As reporters began to congregate near the site, they were met with a long line of white people holding tiki torches high in the air as they burned against the night sky, moving two by two, steps in sync, some with neutral expressions, some shouting into the cameras of news outlets filming them. The group, some 250 white supremacists strong according to The Washington Post, marched in a two-by-two formation to a statue of the University of Virginia’s founder, Thomas Jefferson. There, they were met with around 30 U-Va student counter protesters. Apart from one university police officer, there were no police arrived on the scene until several minutes later. By then, protesters and counter-protesters were punching and kicking, both counter protestors and white supremacists had been maced and chants of “white lives matter” began as a taunt to the protesting students.
Although this protest wasn’t much more than a rumor until the text from Spencer came in, as soon as the march began, authorities should have been arriving as quickly as reporters were.
Why weren’t the police monitoring this protest from the beginning? What did they think this was? A “dress-up-as-a-racist” party? A BYOT (bring your own torch) picnic? Clearly not. The lack of early police intervention evidences a deep-rooted problem within both the police system and American society: black people are seen as inherently violent and white people are not. If a couple of hundred black men armed to the teeth marched in the streets and held torches, the police and public’s reactions would’ve been significantly different. When a peaceful Black Lives Matter march happens, police in riot gear monitor protestors’ every move, but when a literal crowd of nazis chant racist slogans and carry weapons openly on a college campus, the police are late to the scene. This idea of black people being the perpetrators of violence in society is reinforced in popular culture; Fox News’ commentator Geraldo Rivera’s criticisms of rapper Kendrick Lamar’s opening number at the 2015 BET awards blamed hip hop lyrics instead of racism and police brutality for violence in and around the black community. Comedian Tina Fey said in a SNL skit:
“Part of me hopes these Neo-Nazis try it in New York City, like I hope they try it and get the ham salad kicked out of them by a bunch of drag queens because you know what a drag queen still is? A six-foot-four black man.” Because everyone should be afraid of a big black man, right? Raising the spectre of violence in this way, while well-intentioned, actually exacerbates the problem.

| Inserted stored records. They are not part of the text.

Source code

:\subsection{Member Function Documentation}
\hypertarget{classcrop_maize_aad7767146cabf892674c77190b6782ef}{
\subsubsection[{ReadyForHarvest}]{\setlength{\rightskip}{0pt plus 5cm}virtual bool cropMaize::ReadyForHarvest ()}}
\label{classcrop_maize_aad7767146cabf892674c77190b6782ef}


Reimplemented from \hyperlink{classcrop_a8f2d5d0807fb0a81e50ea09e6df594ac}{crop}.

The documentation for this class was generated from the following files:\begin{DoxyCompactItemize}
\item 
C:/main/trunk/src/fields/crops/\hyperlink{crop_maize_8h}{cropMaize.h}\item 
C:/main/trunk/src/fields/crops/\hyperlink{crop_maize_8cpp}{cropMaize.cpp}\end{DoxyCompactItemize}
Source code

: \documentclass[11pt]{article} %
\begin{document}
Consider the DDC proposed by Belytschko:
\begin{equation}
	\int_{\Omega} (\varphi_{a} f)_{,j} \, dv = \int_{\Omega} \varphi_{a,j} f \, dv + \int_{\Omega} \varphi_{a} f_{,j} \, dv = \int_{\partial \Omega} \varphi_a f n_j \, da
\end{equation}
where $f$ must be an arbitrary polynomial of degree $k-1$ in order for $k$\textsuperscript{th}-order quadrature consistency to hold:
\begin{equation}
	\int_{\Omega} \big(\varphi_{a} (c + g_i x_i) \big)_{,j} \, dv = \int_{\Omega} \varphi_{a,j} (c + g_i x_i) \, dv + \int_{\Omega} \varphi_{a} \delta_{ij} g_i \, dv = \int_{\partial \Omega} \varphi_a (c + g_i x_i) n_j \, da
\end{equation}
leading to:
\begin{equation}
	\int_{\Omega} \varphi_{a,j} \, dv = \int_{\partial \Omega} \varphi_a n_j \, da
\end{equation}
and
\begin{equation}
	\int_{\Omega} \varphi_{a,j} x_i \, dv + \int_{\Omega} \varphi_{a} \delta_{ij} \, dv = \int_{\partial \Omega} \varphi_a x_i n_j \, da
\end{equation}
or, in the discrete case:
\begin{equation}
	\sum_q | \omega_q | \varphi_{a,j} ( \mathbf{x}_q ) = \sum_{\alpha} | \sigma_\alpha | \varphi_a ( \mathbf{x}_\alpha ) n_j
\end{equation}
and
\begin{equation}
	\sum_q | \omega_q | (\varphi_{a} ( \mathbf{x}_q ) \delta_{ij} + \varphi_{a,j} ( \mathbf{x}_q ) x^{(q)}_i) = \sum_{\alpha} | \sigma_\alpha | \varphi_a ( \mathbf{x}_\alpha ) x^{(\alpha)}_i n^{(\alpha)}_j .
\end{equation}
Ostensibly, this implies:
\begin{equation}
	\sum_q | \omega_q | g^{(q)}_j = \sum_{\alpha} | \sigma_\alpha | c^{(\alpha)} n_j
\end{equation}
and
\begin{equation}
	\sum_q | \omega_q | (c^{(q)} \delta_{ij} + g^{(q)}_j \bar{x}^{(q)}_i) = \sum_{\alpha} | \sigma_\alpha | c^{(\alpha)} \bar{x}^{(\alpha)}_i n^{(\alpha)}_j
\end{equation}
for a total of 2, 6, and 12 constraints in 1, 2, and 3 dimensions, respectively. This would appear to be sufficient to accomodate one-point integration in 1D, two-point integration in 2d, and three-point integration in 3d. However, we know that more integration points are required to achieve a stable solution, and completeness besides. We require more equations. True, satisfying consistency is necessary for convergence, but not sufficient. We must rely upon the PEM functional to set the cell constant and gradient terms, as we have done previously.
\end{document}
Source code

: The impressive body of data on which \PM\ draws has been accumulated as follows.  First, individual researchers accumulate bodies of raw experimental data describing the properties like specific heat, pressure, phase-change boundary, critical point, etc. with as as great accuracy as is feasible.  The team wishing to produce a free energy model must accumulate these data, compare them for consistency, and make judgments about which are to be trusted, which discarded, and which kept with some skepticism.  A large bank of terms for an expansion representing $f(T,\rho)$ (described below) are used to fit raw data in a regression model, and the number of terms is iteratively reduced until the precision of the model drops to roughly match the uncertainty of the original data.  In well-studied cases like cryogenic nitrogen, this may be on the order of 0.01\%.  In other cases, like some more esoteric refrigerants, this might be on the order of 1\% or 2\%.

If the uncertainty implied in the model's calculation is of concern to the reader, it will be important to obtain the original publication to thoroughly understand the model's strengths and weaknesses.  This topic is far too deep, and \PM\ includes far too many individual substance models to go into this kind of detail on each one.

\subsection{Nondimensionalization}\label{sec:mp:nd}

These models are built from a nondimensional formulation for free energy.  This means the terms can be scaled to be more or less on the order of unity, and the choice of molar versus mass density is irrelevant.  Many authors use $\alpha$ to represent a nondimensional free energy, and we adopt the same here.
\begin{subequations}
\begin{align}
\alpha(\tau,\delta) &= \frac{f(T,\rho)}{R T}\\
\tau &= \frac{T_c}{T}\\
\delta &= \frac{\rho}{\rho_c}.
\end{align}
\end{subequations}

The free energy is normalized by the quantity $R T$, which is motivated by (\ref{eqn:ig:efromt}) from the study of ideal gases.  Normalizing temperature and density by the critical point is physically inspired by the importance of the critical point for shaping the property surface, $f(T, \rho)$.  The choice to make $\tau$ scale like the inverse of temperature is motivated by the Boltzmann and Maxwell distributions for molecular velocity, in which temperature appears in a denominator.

Even taking into account a year ago during the tumultuous Trump campaign, where it felt like racial tensions were constantly climbing and the left and right were getting farther apart, Charlottesville still felt like a slap in the face. A proud and threatening display of racism on such a large scale didn’t seem possible until it happened: much like the result of the 2016 election. It took the death of a white woman for a significant portion of America to be outraged at what’s going on in the political scene right now; yes, Charlottesville was atrocious, but plenty of other racist things have happened in recent years that have the caliber to also cause strong reactions, like the fatal shooting of nine black people by a white supremacist and Trump calling Mexicans “rapists” and criminalizing their existence through his “build a wall” rhetoric. We shouldn’t have been able to travel this far down the racism rabbit hole without bothering to look or listen to the signs (the president not distancing himself from the white supremacists that endorsed him on the campaign trail, for example) that something is gravely wrong.